The gray is safe. It’s easy. It’s noncommittal. It’s a silent pact the pair of you have spent years carefully crafting into something that is mutually beneficial and still entirely undefinable if anyone else asks you about it. And God knows, your ex asked a lot about it.
‘Are you in love with him?’ he’d asked you angrily one night a few months ago. You were already in the middle of an argument, and he’d brought Matty into it, like he always did. And you’d made the mistake of defending him, like you always did.
‘What are you talking about?’ you’d responded, trying to stay calm even though you could hear the blood pounding in your ears.
‘Are you in love with the asshole?’
‘What? No.’
(A part of you had known it was a lie then. You know it was definitely a lie now.)
‘Yeah, well, he’s in love with you. I know you think everyone’s too dumb to see it, but I’m not.’
And then he’d left your flat in a fit of rage, slamming the door shut with so much force it made the walls shake.
The memory fills your veins with ice, and you begin to fidget with the sleeve of your shirt, trying to distract yourself from the emotional discomfort through some physical, tangible means.
Fuck it.
Fuck him.
“He didn’t like how close we were.” Your words don’t sound like your own — they slip from your lips before you can stop them.
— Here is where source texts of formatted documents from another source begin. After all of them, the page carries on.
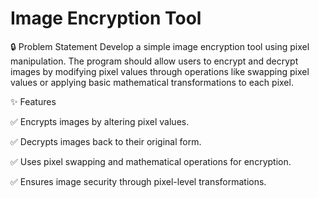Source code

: # Image Encryption Tool
🔒 Problem Statement
Develop a simple image encryption tool using pixel manipulation. The program should allow users to encrypt and decrypt images by modifying pixel values through operations like swapping pixel values or applying basic mathematical transformations to each pixel.

✨ Features

✅ Encrypts images by altering pixel values.

✅ Decrypts images back to their original form.

✅ Uses pixel swapping and mathematical operations for encryption.

✅ Ensures image security through pixel-level transformations.
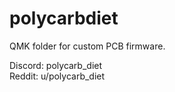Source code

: # polycarbdiet
QMK folder for custom PCB firmware.

Discord: polycarb_diet  
Reddit: u/polycarb_diet
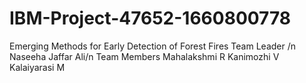 # IBM-Project-47652-1660800778
Emerging Methods for Early Detection of Forest Fires
Team Leader /n
Naseeha Jaffar Ali/n
Team Members
Mahalakshmi R
Kanimozhi V
Kalaiyarasi M
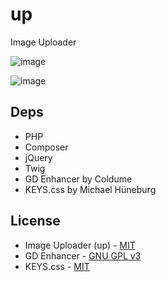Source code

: # up
Image Uploader

![image](https://github.com/c0m4r/up/assets/6292788/5738d036-122f-479c-90bd-cf5fccccfeaf)

![image](https://github.com/c0m4r/up/assets/6292788/87c11a21-3d22-433f-b88d-1bf661555b28)

## Deps

* PHP
* Composer
* jQuery
* Twig
* GD Enhancer by Coldume
* KEYS.css by Michael Hüneburg

## License

* Image Uploader (up) - [MIT](https://opensource.org/license/mit/)
* GD Enhancer - [GNU GPL v3](https://opensource.org/license/gpl-3-0/)
* KEYS.css - [MIT](https://opensource.org/license/mit/)
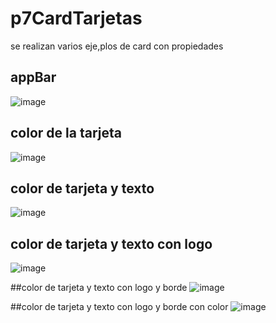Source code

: # p7CardTarjetas
se realizan varios eje,plos de card con propiedades

## appBar
![image](https://github.com/user-attachments/assets/60a6fade-1547-437b-ac90-363c3b5b4a93)


## color de la tarjeta
![image](https://github.com/user-attachments/assets/d759a180-2bb8-402e-b164-5df1030c8184)


## color de tarjeta y texto
![image](https://github.com/user-attachments/assets/7afeeec4-17e0-411b-b620-f528c7333a50)


## color de tarjeta y texto con logo
![image](https://github.com/user-attachments/assets/835e9fc3-e3dc-412c-a192-e1adb214538c)


##color de tarjeta y texto con logo y borde
![image](https://github.com/user-attachments/assets/9d2ce874-b3e7-48e1-a925-949acf245b6d)


##color de tarjeta y texto con logo y borde con color
![image](https://github.com/user-attachments/assets/c4db3667-f232-4897-9927-d914b3b8d700)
Matty doesn’t respond — he just passes you the joint, as though he can tell you’re gonna need it for this.
You take your time lifting it to your lips and taking a drag. It’s beginning to taste bitter — nearly burned out entirely. Might as well make the most of it. You exhale without looking at Matty.
“Uh… he was worried I was gonna leave him for you,” you say, head foggy enough from the weed to not feel like you’re going to die if you keep talking about this. “We had a lot of fights about it, actually. I guess he saw you as a threat.” You shrug, rubbing at your eyes with your free hand. God, when did it get so late? “And I think he was afraid that I was gonna wake up one day and realize what a shitty boyfriend he was and run to you. I don’t know. It — it was stupid. Plus, he ended up cheating on me, so I guess I should’ve been the one worrying about him.”
You take another drag, breathing in the smoke slowly, trying to focus on the feeling of it settling in your lungs instead of anything else. You hold it there until your chest feels tight, and only then do you exhale shakily. Then, you stub the joint out on the balcony railing, heart racing.
“He thought you were in love with me.”
You regret it the second you say it. You can hear Matty’s breath hitch, and you suddenly wish you hadn’t just finished the joint so you’d have something, anything else to focus on but him.
When you finally bring yourself to look back over at him, the expression on Matty’s face makes your heart stutter in your chest. At some point during your monologue, some of his curls had fallen into his face, partially obscuring one of his eyes. Even in the dim glow of the distant streetlights, you can see the way his hands are nothing more than white knuckles, digging into his thighs. You notice the tension in his jaw, the way his nostrils flare as he seems to be going out of his way to take deep, even breaths.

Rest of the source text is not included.